By Huw Jones
LONDON (Reuters) – Bone up on enterprise value reporting, a global securities watchdog said on Friday, as regulators wrestle with the complex task of creating common international standards for corporate sustainability disclosures.
Enterprise value reporting measures how climate and other sustainability-related issues can erode a company’s total worth.
To stop companies from “greenwashing” – or painting a flattering picture of their compliance with sustainability goals – standard-setters want to replace the current patchwork of disclosures with a global approach.

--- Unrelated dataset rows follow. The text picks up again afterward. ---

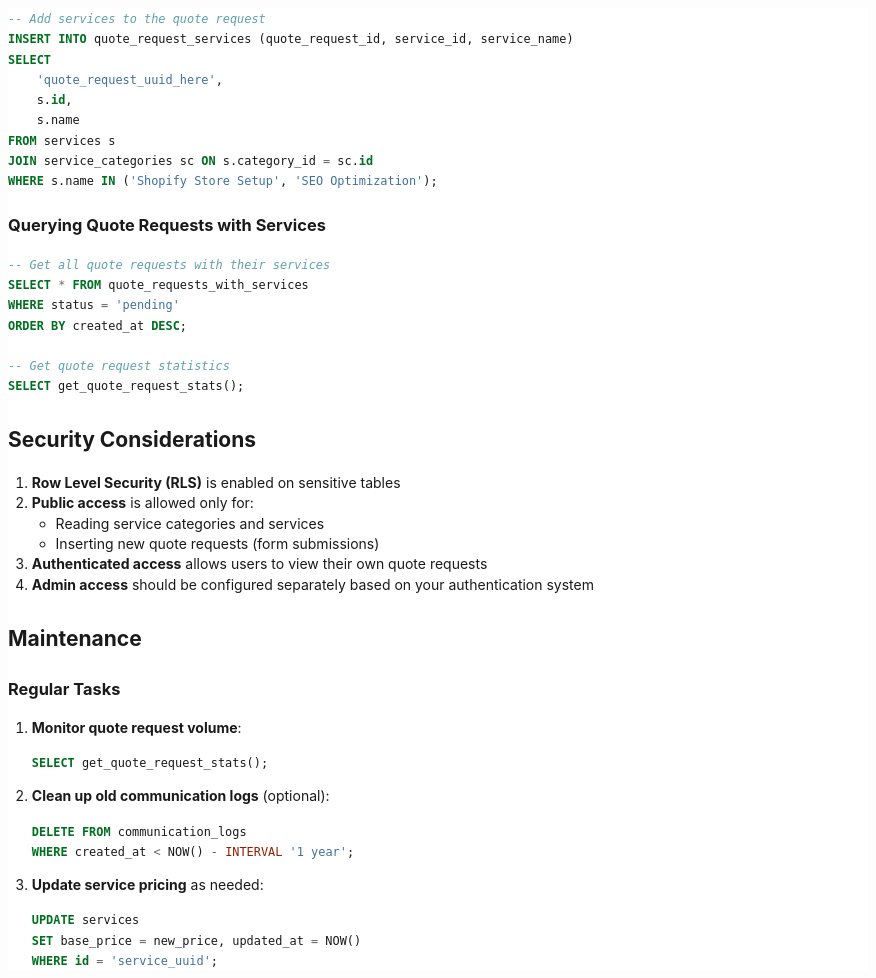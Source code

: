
 ```sql
-- Add services to the quote request
INSERT INTO quote_request_services (quote_request_id, service_id, service_name)
SELECT 
    'quote_request_uuid_here',
    s.id,
    s.name
FROM services s
JOIN service_categories sc ON s.category_id = sc.id
WHERE s.name IN ('Shopify Store Setup', 'SEO Optimization');
```

### Querying Quote Requests with Services

```sql
-- Get all quote requests with their services
SELECT * FROM quote_requests_with_services
WHERE status = 'pending'
ORDER BY created_at DESC;

-- Get quote request statistics
SELECT get_quote_request_stats();
```

## Security Considerations

1. **Row Level Security (RLS)** is enabled on sensitive tables
2. **Public access** is allowed only for:
   - Reading service categories and services
   - Inserting new quote requests (form submissions)
3. **Authenticated access** allows users to view their own quote requests
4. **Admin access** should be configured separately based on your authentication system

## Maintenance

### Regular Tasks

1. **Monitor quote request volume**:
   ```sql
   SELECT get_quote_request_stats();
   ```

2. **Clean up old communication logs** (optional):
   ```sql
   DELETE FROM communication_logs 
   WHERE created_at < NOW() - INTERVAL '1 year';
   ```

3. **Update service pricing** as needed:
   ```sql
   UPDATE services 
   SET base_price = new_price, updated_at = NOW()
   WHERE id = 'service_uuid';
   ```
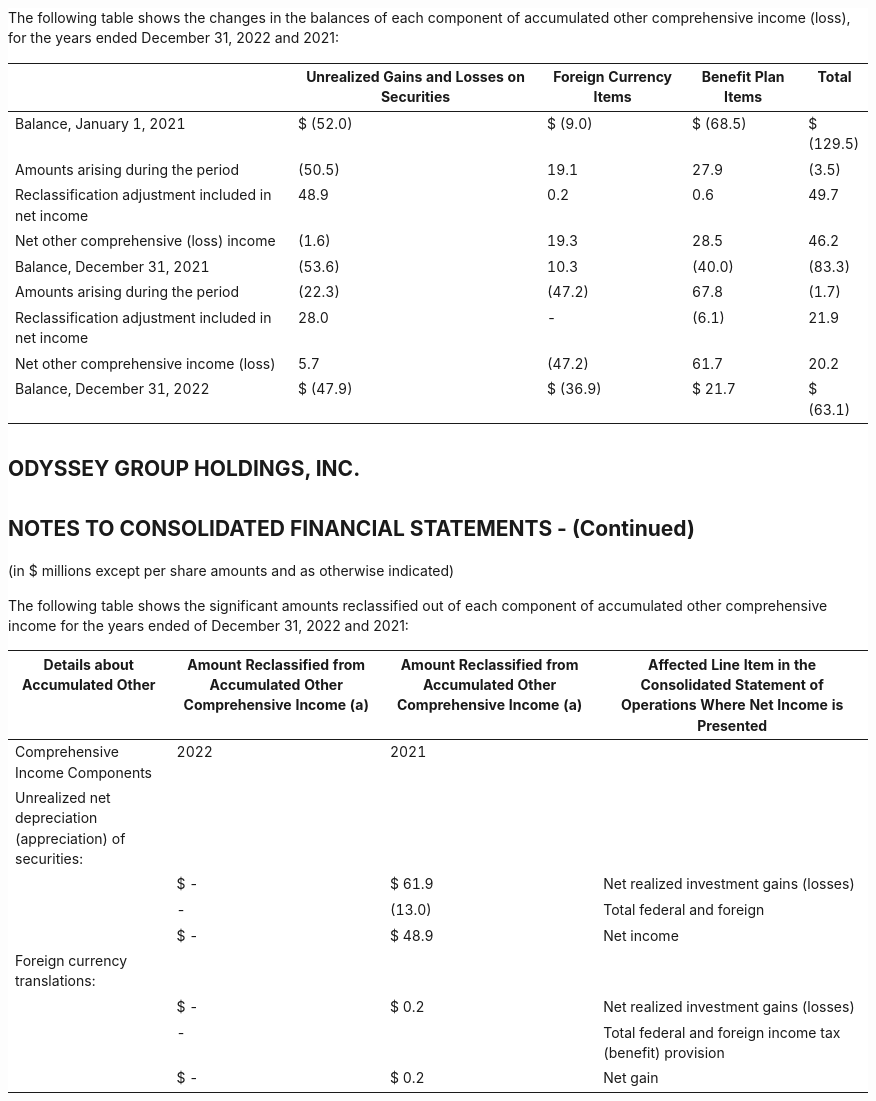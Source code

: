 The following table shows the changes in the balances of each component of accumulated other comprehensive income (loss), for the years ended December 31, 2022 and 2021:

|                                                       | Unrealized Gains and  Losses on  Securities   | Foreign Currency Items   | Benefit Plan Items   | Total     |
|-------------------------------------------------------|-----------------------------------------------|--------------------------|----------------------|-----------|
| Balance, January 1, 2021                              | $ (52.0)                                      | $ (9.0)                  | $ (68.5)             | $ (129.5) |
| Amounts arising during the period                     | (50.5)                                        | 19.1                     | 27.9                 | (3.5)     |
| Reclassification adjustment included in    net income | 48.9                                          | 0.2                      | 0.6                  | 49.7      |
| Net other comprehensive (loss) income                 | (1.6)                                         | 19.3                     | 28.5                 | 46.2      |
| Balance, December 31, 2021                            | (53.6)                                        | 10.3                     | (40.0)               | (83.3)    |
| Amounts arising during the period                     | (22.3)                                        | (47.2)                   | 67.8                 | (1.7)     |
| Reclassification adjustment included in    net income | 28.0                                          | -                        | (6.1)                | 21.9      |
| Net other comprehensive income (loss)                 | 5.7                                           | (47.2)                   | 61.7                 | 20.2      |
| Balance, December 31, 2022                            | $ (47.9)                                      | $ (36.9)                 | $ 21.7               | $ (63.1)  |

## ODYSSEY GROUP HOLDINGS, INC.

## NOTES TO CONSOLIDATED FINANCIAL STATEMENTS - (Continued)

(in $ millions except per share amounts and as otherwise indicated)

The  following  table  shows  the  significant  amounts  reclassified  out  of  each  component  of  accumulated  other comprehensive income for the years ended of December 31, 2022 and 2021:

| Details about Accumulated Other                            | Amount Reclassified from Accumulated Other Comprehensive Income (a)   | Amount Reclassified from Accumulated Other Comprehensive Income (a)   | Affected Line Item in the Consolidated Statement of Operations Where Net Income is Presented   |
|------------------------------------------------------------|-----------------------------------------------------------------------|-----------------------------------------------------------------------|------------------------------------------------------------------------------------------------|
| Comprehensive Income Components                            | 2022                                                                  | 2021                                                                  |                                                                                                |
| Unrealized net depreciation (appreciation)  of securities: |                                                                       |                                                                       |                                                                                                |
|                                                            | $ -                                                                   | $ 61.9                                                                | Net realized investment gains (losses)                                                         |
|                                                            | -                                                                     | (13.0)                                                                | Total federal and foreign                                                                      |
|                                                            | $ -                                                                   | $ 48.9                                                                | Net income                                                                                     |
| Foreign currency translations:                             |                                                                       |                                                                       |                                                                                                |
|                                                            | $ -                                                                   | $ 0.2                                                                 | Net realized investment gains (losses)                                                         |
|                                                            | -                                                                     |                                                                       | Total federal and foreign income tax (benefit) provision                                       |
|                                                            | $ -                                                                   | $ 0.2                                                                 | Net gain                                                                                       |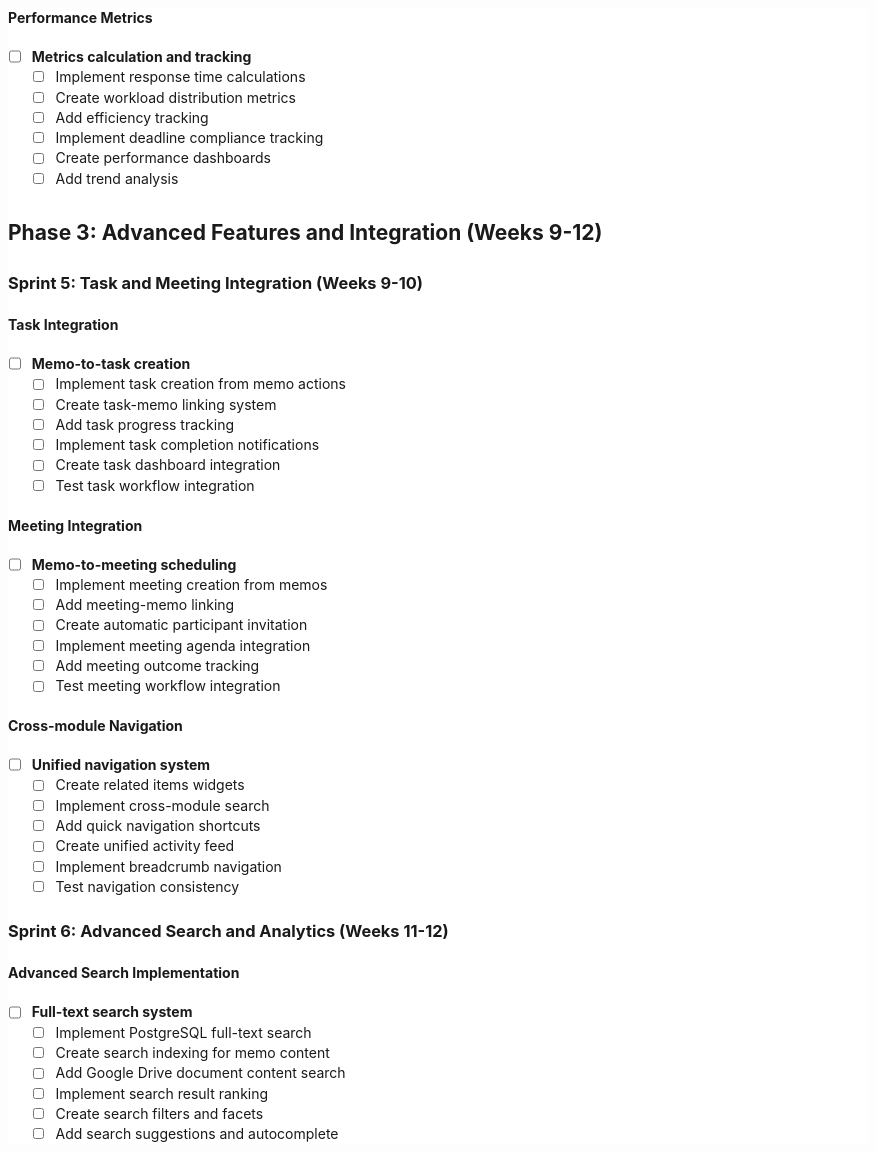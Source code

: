 #### Performance Metrics
- [ ] **Metrics calculation and tracking**
  - [ ] Implement response time calculations
  - [ ] Create workload distribution metrics
  - [ ] Add efficiency tracking
  - [ ] Implement deadline compliance tracking
  - [ ] Create performance dashboards
  - [ ] Add trend analysis

## Phase 3: Advanced Features and Integration (Weeks 9-12)

### Sprint 5: Task and Meeting Integration (Weeks 9-10)

#### Task Integration
- [ ] **Memo-to-task creation**
  - [ ] Implement task creation from memo actions
  - [ ] Create task-memo linking system
  - [ ] Add task progress tracking
  - [ ] Implement task completion notifications
  - [ ] Create task dashboard integration
  - [ ] Test task workflow integration

#### Meeting Integration
- [ ] **Memo-to-meeting scheduling**
  - [ ] Implement meeting creation from memos
  - [ ] Add meeting-memo linking
  - [ ] Create automatic participant invitation
  - [ ] Implement meeting agenda integration
  - [ ] Add meeting outcome tracking
  - [ ] Test meeting workflow integration

#### Cross-module Navigation
- [ ] **Unified navigation system**
  - [ ] Create related items widgets
  - [ ] Implement cross-module search
  - [ ] Add quick navigation shortcuts
  - [ ] Create unified activity feed
  - [ ] Implement breadcrumb navigation
  - [ ] Test navigation consistency

### Sprint 6: Advanced Search and Analytics (Weeks 11-12)

#### Advanced Search Implementation
- [ ] **Full-text search system**
  - [ ] Implement PostgreSQL full-text search
  - [ ] Create search indexing for memo content
  - [ ] Add Google Drive document content search
  - [ ] Implement search result ranking
  - [ ] Create search filters and facets
  - [ ] Add search suggestions and autocomplete
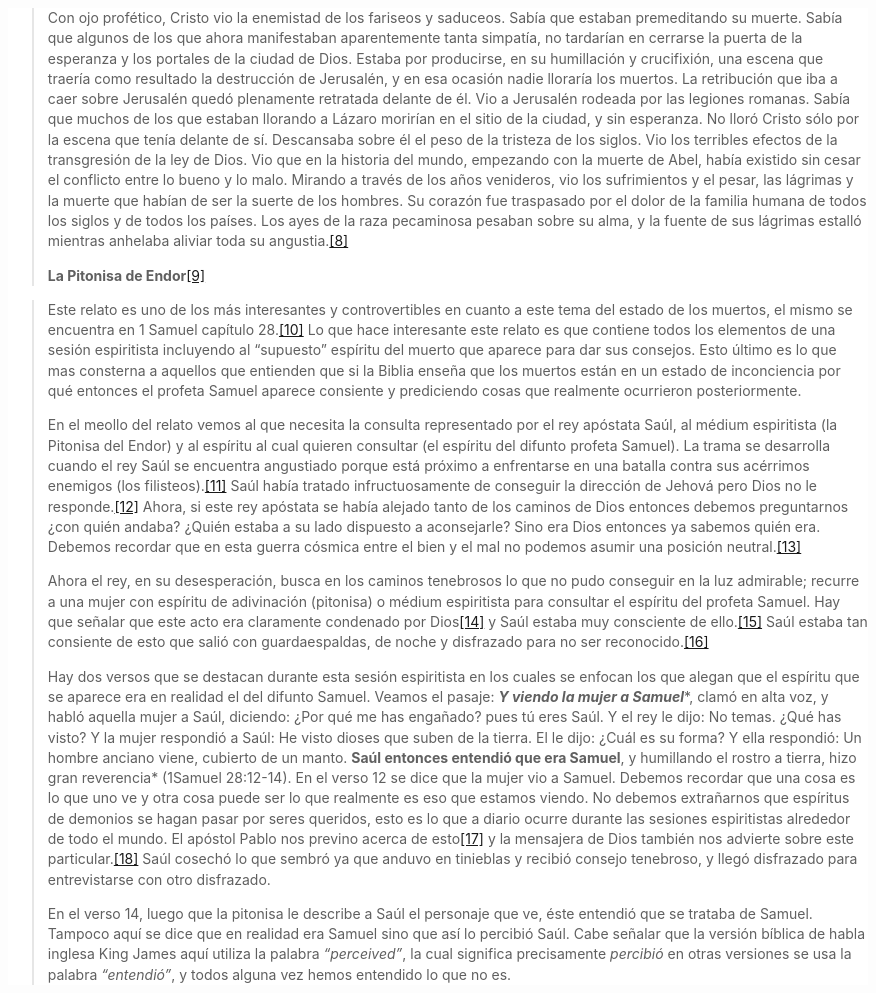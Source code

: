 >  Con ojo profético, Cristo vio la enemistad de los fariseos y saduceos. Sabía que estaban premeditando su muerte. Sabía que algunos de los que ahora manifestaban aparentemente tanta simpatía, no tardarían en cerrarse la puerta de la esperanza y los portales de la ciudad de Dios. Estaba por producirse, en su humillación y crucifixión, una escena que traería como resultado la destrucción de Jerusalén, y en esa ocasión nadie lloraría los muertos. La retribución que iba a caer sobre Jerusalén quedó plenamente retratada delante de él. Vio a Jerusalén rodeada por las legiones romanas. Sabía que muchos de los que estaban llorando a Lázaro morirían en el sitio de la ciudad, y sin esperanza. No lloró Cristo sólo por la escena que tenía delante de sí. Descansaba sobre él el peso de la tristeza de los siglos. Vio los terribles efectos de la transgresión de la ley de Dios. Vio que en la historia del mundo, empezando con la muerte de Abel, había existido sin cesar el conflicto entre lo bueno y lo malo. Mirando a través de los años venideros, vio los sufrimientos y el pesar, las lágrimas y la muerte que habían de ser la suerte de los hombres. Su corazón fue traspasado por el dolor de la familia humana de todos los siglos y de todos los países. Los ayes de la raza pecaminosa pesaban sobre su alma, y la fuente de sus lágrimas estalló mientras anhelaba aliviar toda su angustia.[[8]](#fn8)
> 
>   **La Pitonisa de Endor**[[9]](#fn9)

 
>  Este relato es uno de los más interesantes y controvertibles en cuanto a este tema del estado de los muertos, el mismo se encuentra en 1 Samuel capítulo 28.[[10]](#fn10) Lo que hace interesante este relato es que contiene todos los elementos de una sesión espiritista incluyendo al “supuesto” espíritu del muerto que aparece para dar sus consejos. Esto último es lo que mas consterna a aquellos que entienden que si la Biblia enseña que los muertos están en un estado de inconciencia por qué entonces el profeta Samuel aparece consiente y prediciendo cosas que realmente ocurrieron posteriormente.
> 
>  En el meollo del relato vemos al que necesita la consulta representado por el rey apóstata Saúl, al médium espiritista (la Pitonisa del Endor) y al espíritu al cual quieren consultar (el espíritu del difunto profeta Samuel). La trama se desarrolla cuando el rey Saúl se encuentra angustiado porque está próximo a enfrentarse en una batalla contra sus acérrimos enemigos (los filisteos).[[11]](#fn11) Saúl había tratado infructuosamente de conseguir la dirección de Jehová pero Dios no le responde.[[12]](#fn12) Ahora, si este rey apóstata se había alejado tanto de los caminos de Dios entonces debemos preguntarnos ¿con quién andaba? ¿Quién estaba a su lado dispuesto a aconsejarle? Sino era Dios entonces ya sabemos quién era. Debemos recordar que en esta guerra cósmica entre el bien y el mal no podemos asumir una posición neutral.[[13]](#fn13)
> 
>  Ahora el rey, en su desesperación, busca en los caminos tenebrosos lo que no pudo conseguir en la luz admirable; recurre a una mujer con espíritu de adivinación (pitonisa) o médium espiritista para consultar el espíritu del profeta Samuel. Hay que señalar que este acto era claramente condenado por Dios[[14]](#fn14) y Saúl estaba muy consciente de ello.[[15]](#fn15) Saúl estaba tan consiente de esto que salió con guardaespaldas, de noche y disfrazado para no ser reconocido.[[16]](#fn16)
> 
>  Hay dos versos que se destacan durante esta sesión espiritista en los cuales se enfocan los que alegan que el espíritu que se aparece era en realidad el del difunto Samuel. Veamos el pasaje: ***Y viendo la mujer a Samuel****, clamó en alta voz, y habló aquella mujer a Saúl, diciendo: ¿Por qué me has engañado? pues tú eres Saúl. Y el rey le dijo: No temas. ¿Qué has visto? Y la mujer respondió a Saúl: He visto dioses que suben de la tierra. El le dijo: ¿Cuál es su forma? Y ella respondió: Un hombre anciano viene, cubierto de un manto. **Saúl entonces entendió que era Samuel**, y humillando el rostro a tierra, hizo gran reverencia* (1Samuel 28:12-14). En el verso 12 se dice que la mujer vio a Samuel. Debemos recordar que una cosa es lo que uno ve y otra cosa puede ser lo que realmente es eso que estamos viendo. No debemos extrañarnos que espíritus de demonios se hagan pasar por seres queridos, esto es lo que a diario ocurre durante las sesiones espiritistas alrededor de todo el mundo. El apóstol Pablo nos previno acerca de esto[[17]](#fn17) y la mensajera de Dios también nos advierte sobre este particular.[[18]](#fn18) Saúl cosechó lo que sembró ya que anduvo en tinieblas y recibió consejo tenebroso, y llegó disfrazado para entrevistarse con otro disfrazado.
> 
>  En el verso 14, luego que la pitonisa le describe a Saúl el personaje que ve, éste entendió que se trataba de Samuel. Tampoco aquí se dice que en realidad era Samuel sino que así lo percibió Saúl. Cabe señalar que la versión bíblica de habla inglesa King James aquí utiliza la palabra *“perceived”*, la cual significa precisamente *percibió* en otras versiones se usa la palabra *“entendió”*, y todos alguna vez hemos entendido lo que no es.
>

Global consistency would focus on enterprise value creation, said Ashley Alder, chair of IOSCO, an umbrella group whose board includes representatives of securities regulators from, among others, the United States, China, Japan, major European Union states and Britain.
“That’s a key new phrase everyone has to get used to,” Alder, who also heads Hong Kong’s securities watchdog, told an Afore Consulting event. “Things are moving rapidly.”
The EU’s European Securities and Markets Authority chair Steven Maijoor, however cautioned that a complete set of global disclosure standards would not be available in the short to medium term.
Global accounting standards body the IFRS Foundation will set out a blueprint for a separate disclosure standards board in time for the COP26 climate change conference in Glasgow in November.
It is expected to focus on disclosures measuring the impact of sustainability issues on a company.
But the EU, which this week began rolling out its own rules on disclosures without waiting for the new board, wants “double materiality” or inclusion of a company’s impact on the environment as well.
Maijoor said investors wanted double materiality given that over the longer term a company’s impact on the environment will affect its value.
“I would hope that in the medium to long term we would move to one set of international standards because that would be to the benefit of investors,” he said.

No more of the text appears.